すごい、と思いました。小森陽一先生(実は恩師)の「村上春樹論 「海辺のカフカ」を精読する」を読書中です。現在、第三章P.173あたりを読み進めているのですが、小森先生らしい視点が心地よい。ぼくは新しい小森陽一を期待してもいたのですが、学生時代に教えていただいた方法論とまったく変わっていないところが泣けました。感激です。なんだ、小森陽一そのままじゃんと思った。あのころのゼミが、そして講義の風景がよみがえる感じです。そしてぼくも、その変わらないものを大切にしたいと考えています。手法としては、物語に内包されている物語(引用されているテキストとそのコンテキスト)に徹底的にこだわり、物語と引用との構造を読み解いていく。それがまさに「精読する」ということなのですが、物語の関係性にこだわる小森先生のアプローチには、いまでも何か熱い気持ちをかきたてられるものがあります。

もちろん、あまりにも構造的で、完璧にテキストと意味を結びつける緻密な分析には、どうだろうという反論をする余地がないこともない。処刑小説という仮説を検証するために、あるいは戦争批判をするために、帰納的に村上春樹さんのテキストを利用しているようにも読める気がします。しかしながら、それでは、そうではない読み方ができるかというと、いまのところ思いつかない。

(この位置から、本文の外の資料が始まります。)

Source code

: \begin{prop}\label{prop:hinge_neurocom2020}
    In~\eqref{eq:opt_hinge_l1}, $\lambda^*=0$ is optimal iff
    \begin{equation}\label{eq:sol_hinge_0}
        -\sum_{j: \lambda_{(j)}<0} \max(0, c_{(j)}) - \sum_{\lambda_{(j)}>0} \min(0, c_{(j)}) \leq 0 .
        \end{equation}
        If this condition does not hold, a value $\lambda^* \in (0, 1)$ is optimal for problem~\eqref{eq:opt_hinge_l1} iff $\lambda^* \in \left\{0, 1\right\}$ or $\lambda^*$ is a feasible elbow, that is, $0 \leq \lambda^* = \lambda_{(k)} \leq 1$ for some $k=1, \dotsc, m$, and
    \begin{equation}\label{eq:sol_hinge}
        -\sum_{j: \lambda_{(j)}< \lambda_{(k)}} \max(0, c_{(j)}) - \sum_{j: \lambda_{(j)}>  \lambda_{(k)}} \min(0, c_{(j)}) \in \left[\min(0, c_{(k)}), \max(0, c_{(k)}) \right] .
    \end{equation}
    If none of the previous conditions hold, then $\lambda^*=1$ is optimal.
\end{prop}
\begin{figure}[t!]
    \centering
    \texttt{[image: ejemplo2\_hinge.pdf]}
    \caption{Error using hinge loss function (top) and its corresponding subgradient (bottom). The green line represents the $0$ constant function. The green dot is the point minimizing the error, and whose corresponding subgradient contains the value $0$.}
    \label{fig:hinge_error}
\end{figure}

ぼくは小森先生の本を読んで、評論の可能性を感じました。

テキストという結晶があったとします。それは、小説であったり物語であったりするのですが、通常はひとつの方向から光が当てられている。光が反射した部分を、ぼくらはそのテキストの解釈として認識するわけです。ところが、まったく別の方向から光を当てることができた場合、まったく違う物語や意味が立ち上がってくるかもしれない。それが評論です。したがって、意味を消費していく批評とは違って、テキストをまったく新しい作品に再生することもできる。それは文学を創造するのと同じぐらいに創造的な行為です。まったく別の光を当てられた創作は、まったく違うものになる。小森先生の村上春樹論は、癒しや救いという印象が多かった「海辺のカフカ」を全然違う作品に組み替えていきます。この組み替えのプロセスが刺激的です。

したがって、村上春樹さんの信奉者としては、納得できなかったり、嫌悪感を感じることもあるかもしれません。しかし、ぼくはそれが村上春樹さんの本質を掘り起こす行為であるという気がしました。そもそもぼくの村上春樹さん体験を言うと、「ノルウェイの森」を読了したときには、気分が悪くなって寝込んだほどです。なんというか物語の世界に揺さぶりをかけられて、船酔いしたような感じになった。その他の小説を読んでも、軽い文体なのに、なんとなく深い闇をのぞくような居心地の悪さを感じた。大好きな作家ではあるのですが、決して癒される小説ではなかったわけです。問題の多い小説だった。その感想がどこからやってくるのか、なぜなのかうまく説明できなかったのですが、その疑問を解き明かすヒントがこの「村上春樹論」にあるんじゃないかと期待もしています。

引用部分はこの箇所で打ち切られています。